Copy out each line featuring the string "version" from the entries beneath.

┌────────

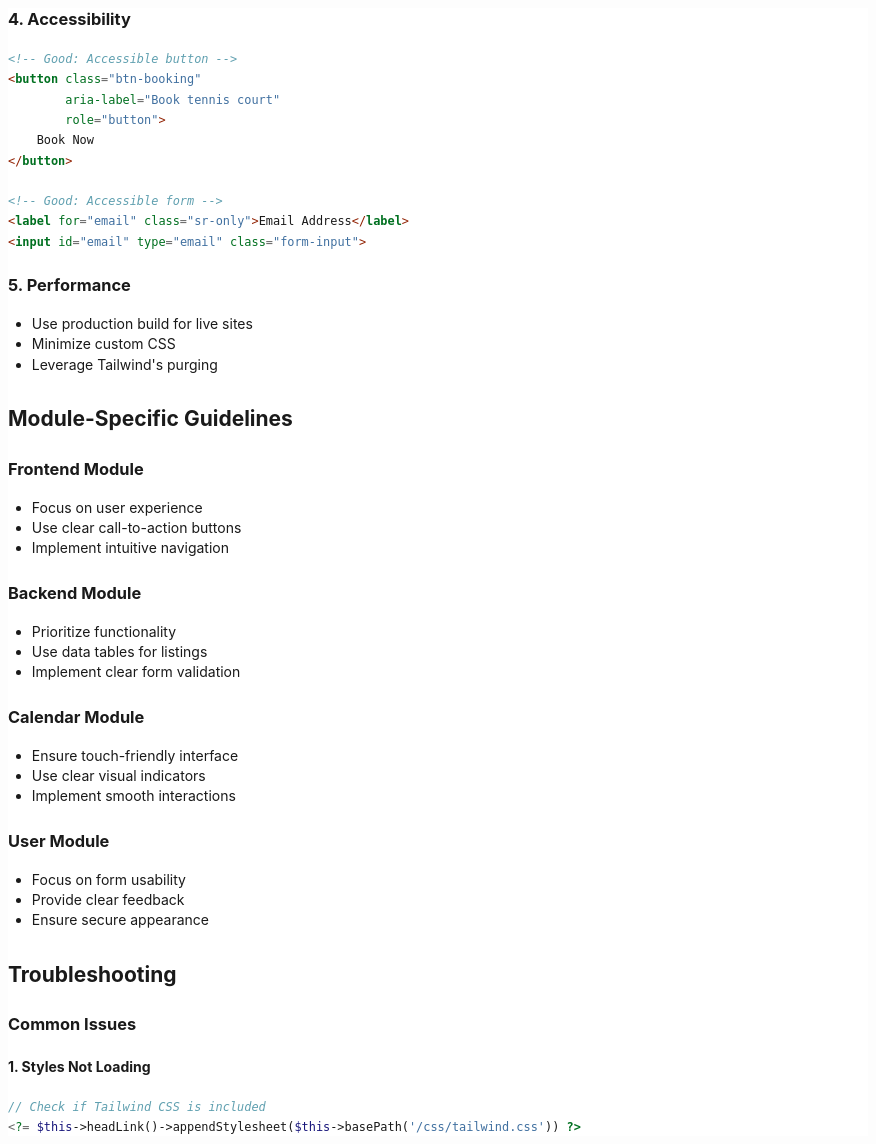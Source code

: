 ### 4. Accessibility
```html
<!-- Good: Accessible button -->
<button class="btn-booking" 
        aria-label="Book tennis court"
        role="button">
    Book Now
</button>

<!-- Good: Accessible form -->
<label for="email" class="sr-only">Email Address</label>
<input id="email" type="email" class="form-input">
```

### 5. Performance
- Use production build for live sites
- Minimize custom CSS
- Leverage Tailwind's purging

## Module-Specific Guidelines

### Frontend Module
- Focus on user experience
- Use clear call-to-action buttons
- Implement intuitive navigation

### Backend Module
- Prioritize functionality
- Use data tables for listings
- Implement clear form validation

### Calendar Module
- Ensure touch-friendly interface
- Use clear visual indicators
- Implement smooth interactions

### User Module
- Focus on form usability
- Provide clear feedback
- Ensure secure appearance

## Troubleshooting

### Common Issues

#### 1. Styles Not Loading
```php
// Check if Tailwind CSS is included
<?= $this->headLink()->appendStylesheet($this->basePath('/css/tailwind.css')) ?>
```
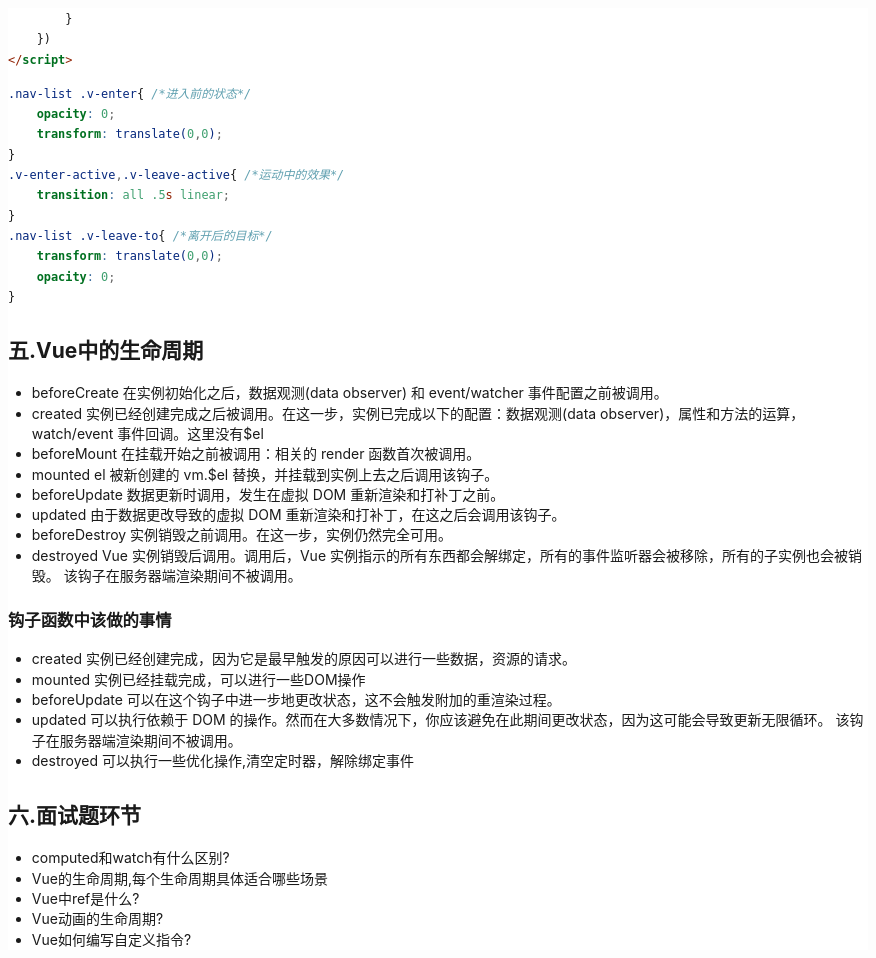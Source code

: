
 ```html
        }
    })
</script>
```

```css
.nav-list .v-enter{ /*进入前的状态*/
    opacity: 0;
    transform: translate(0,0);
}
.v-enter-active,.v-leave-active{ /*运动中的效果*/
    transition: all .5s linear;
} 
.nav-list .v-leave-to{ /*离开后的目标*/
    transform: translate(0,0);
    opacity: 0;
}
```


## 五.Vue中的生命周期
- beforeCreate 在实例初始化之后，数据观测(data observer) 和 event/watcher 事件配置之前被调用。
- created 实例已经创建完成之后被调用。在这一步，实例已完成以下的配置：数据观测(data observer)，属性和方法的运算， watch/event 事件回调。这里没有$el
- beforeMount 在挂载开始之前被调用：相关的 render 函数首次被调用。
- mounted el 被新创建的 vm.$el 替换，并挂载到实例上去之后调用该钩子。
- beforeUpdate 数据更新时调用，发生在虚拟 DOM 重新渲染和打补丁之前。
- updated 由于数据更改导致的虚拟 DOM 重新渲染和打补丁，在这之后会调用该钩子。
- beforeDestroy 实例销毁之前调用。在这一步，实例仍然完全可用。
- destroyed Vue 实例销毁后调用。调用后，Vue 实例指示的所有东西都会解绑定，所有的事件监听器会被移除，所有的子实例也会被销毁。 该钩子在服务器端渲染期间不被调用。


### 钩子函数中该做的事情
- created 实例已经创建完成，因为它是最早触发的原因可以进行一些数据，资源的请求。
- mounted 实例已经挂载完成，可以进行一些DOM操作
- beforeUpdate 可以在这个钩子中进一步地更改状态，这不会触发附加的重渲染过程。
- updated 可以执行依赖于 DOM 的操作。然而在大多数情况下，你应该避免在此期间更改状态，因为这可能会导致更新无限循环。 该钩子在服务器端渲染期间不被调用。
- destroyed 可以执行一些优化操作,清空定时器，解除绑定事件


## 六.面试题环节
- computed和watch有什么区别?
- Vue的生命周期,每个生命周期具体适合哪些场景
- Vue中ref是什么?
- Vue动画的生命周期?
- Vue如何编写自定义指令?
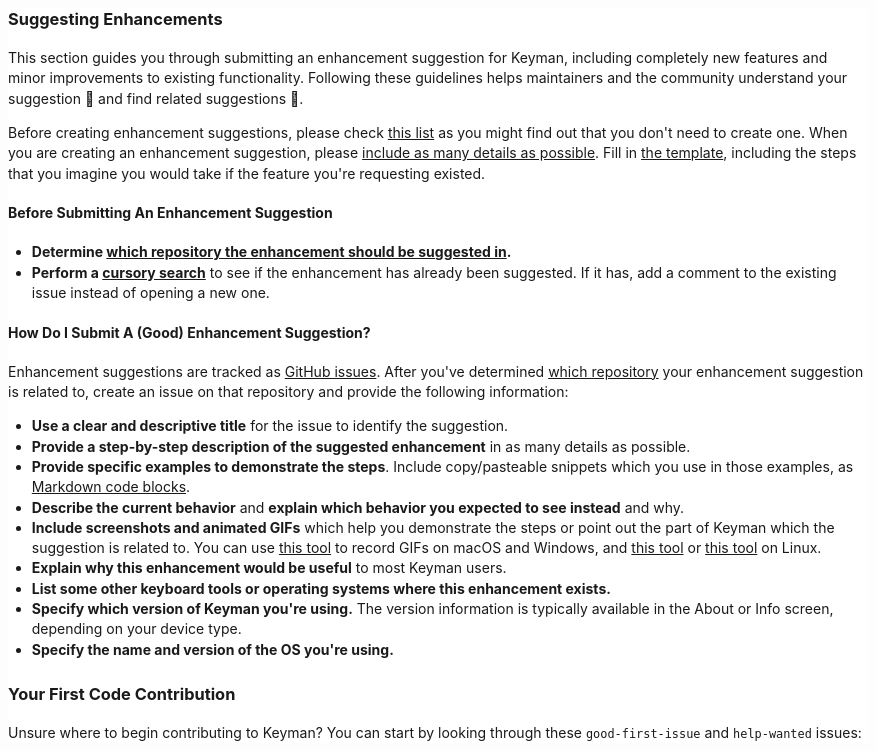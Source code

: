 ### Suggesting Enhancements

This section guides you through submitting an enhancement suggestion for Keyman, including completely new features and minor improvements to existing functionality. Following these guidelines helps maintainers and the community understand your suggestion :pencil: and find related suggestions :mag_right:.

Before creating enhancement suggestions, please check [this list](#before-submitting-an-enhancement-suggestion) as you might find out that you don't need to create one. When you are creating an enhancement suggestion, please [include as many details as possible](#how-do-i-submit-a-good-enhancement-suggestion).
Fill in [the template](https://github.com/keymanapp/keyman/issues/new?assignees=&labels=feat&template=feature_request.md&title=feat%3A+), including the steps that you imagine you would take if the feature you're requesting existed.

#### Before Submitting An Enhancement Suggestion

* **Determine [which repository the enhancement should be suggested in](#keyman-keyboard-layouts-and-lexical-models).**
* **Perform a [cursory search](https://github.com/search?q=+is%3Aissue+user%3Akeymanapp+label%3Afeat)** to see if the enhancement has already been suggested. If it has, add a comment to the existing issue instead of opening a new one.

#### How Do I Submit A (Good) Enhancement Suggestion?

Enhancement suggestions are tracked as [GitHub issues](https://guides.github.com/features/issues/). After you've determined [which repository](#keyman-keyboard-layouts-and-lexical-models) your enhancement suggestion is related to, create an issue on that repository and provide the following information:

* **Use a clear and descriptive title** for the issue to identify the suggestion.
* **Provide a step-by-step description of the suggested enhancement** in as many details as possible.
* **Provide specific examples to demonstrate the steps**. Include copy/pasteable snippets which you use in those examples, as [Markdown code blocks](https://help.github.com/articles/markdown-basics/#multiple-lines).
* **Describe the current behavior** and **explain which behavior you expected to see instead** and why.
* **Include screenshots and animated GIFs** which help you demonstrate the steps or point out the part of Keyman which the suggestion is related to. You can use [this tool](https://www.cockos.com/licecap/) to record GIFs on macOS and Windows, and [this tool](https://github.com/colinkeenan/silentcast) or [this tool](https://github.com/GNOME/byzanz) on Linux.
* **Explain why this enhancement would be useful** to most Keyman users.
* **List some other keyboard tools or operating systems where this enhancement exists.**
* **Specify which version of Keyman you're using.** The version information is typically available in the About or Info screen, depending on your device type.
* **Specify the name and version of the OS you're using.**

### Your First Code Contribution

Unsure where to begin contributing to Keyman? You can start by looking through these `good-first-issue` and `help-wanted` issues:
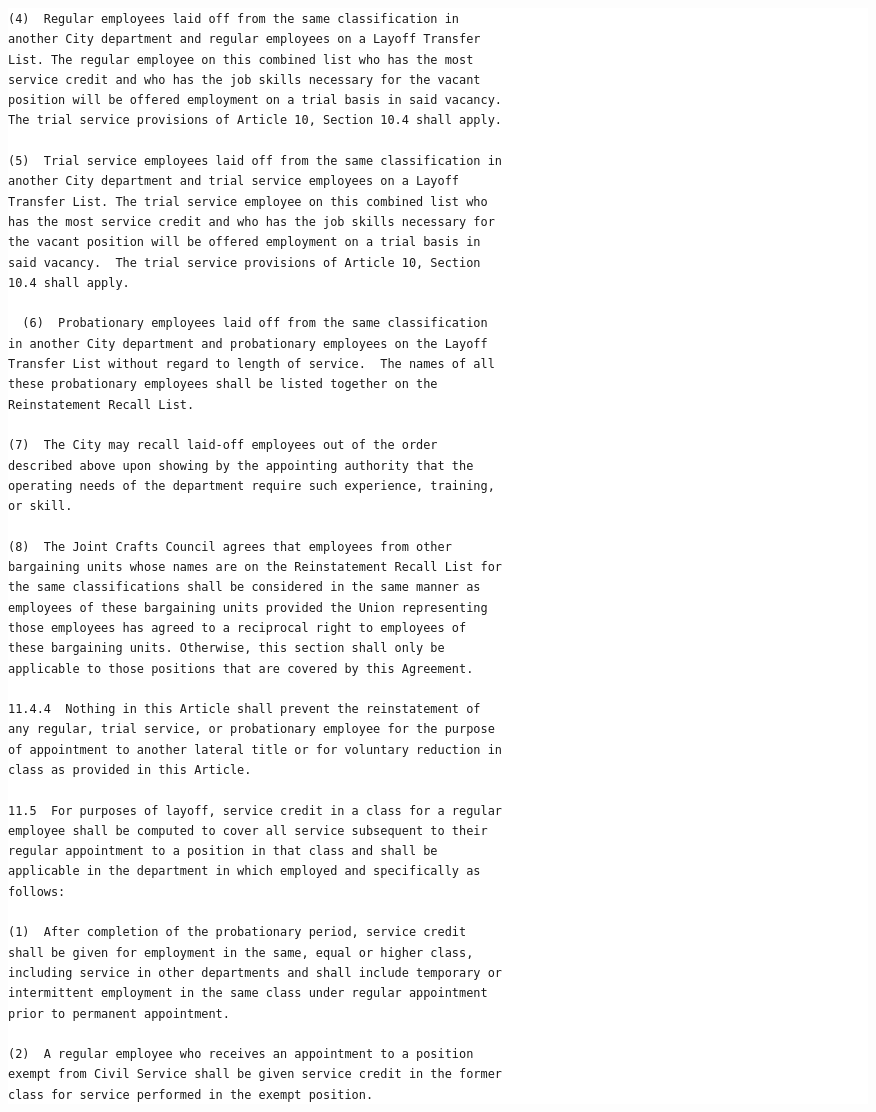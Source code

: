     (4)  Regular employees laid off from the same classification in  
    another City department and regular employees on a Layoff Transfer  
    List. The regular employee on this combined list who has the most  
    service credit and who has the job skills necessary for the vacant  
    position will be offered employment on a trial basis in said vacancy.  
    The trial service provisions of Article 10, Section 10.4 shall apply.  
  
    (5)  Trial service employees laid off from the same classification in  
    another City department and trial service employees on a Layoff  
    Transfer List. The trial service employee on this combined list who  
    has the most service credit and who has the job skills necessary for  
    the vacant position will be offered employment on a trial basis in  
    said vacancy.  The trial service provisions of Article 10, Section  
    10.4 shall apply.  
  
      (6)  Probationary employees laid off from the same classification  
    in another City department and probationary employees on the Layoff  
    Transfer List without regard to length of service.  The names of all  
    these probationary employees shall be listed together on the  
    Reinstatement Recall List.  
  
    (7)  The City may recall laid-off employees out of the order  
    described above upon showing by the appointing authority that the  
    operating needs of the department require such experience, training,  
    or skill.  
  
    (8)  The Joint Crafts Council agrees that employees from other  
    bargaining units whose names are on the Reinstatement Recall List for  
    the same classifications shall be considered in the same manner as  
    employees of these bargaining units provided the Union representing  
    those employees has agreed to a reciprocal right to employees of  
    these bargaining units. Otherwise, this section shall only be  
    applicable to those positions that are covered by this Agreement.  
  
    11.4.4  Nothing in this Article shall prevent the reinstatement of  
    any regular, trial service, or probationary employee for the purpose  
    of appointment to another lateral title or for voluntary reduction in  
    class as provided in this Article.  
  
    11.5  For purposes of layoff, service credit in a class for a regular  
    employee shall be computed to cover all service subsequent to their  
    regular appointment to a position in that class and shall be  
    applicable in the department in which employed and specifically as  
    follows:  
  
    (1)  After completion of the probationary period, service credit  
    shall be given for employment in the same, equal or higher class,  
    including service in other departments and shall include temporary or  
    intermittent employment in the same class under regular appointment  
    prior to permanent appointment.  
  
    (2)  A regular employee who receives an appointment to a position  
    exempt from Civil Service shall be given service credit in the former  
    class for service performed in the exempt position.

└────────

Written answer:
* **Specify which version of Keyman you're using.** The version information is typically available in the About or Info screen, depending on your device type.
* **Specify the name and version of the OS you're using.**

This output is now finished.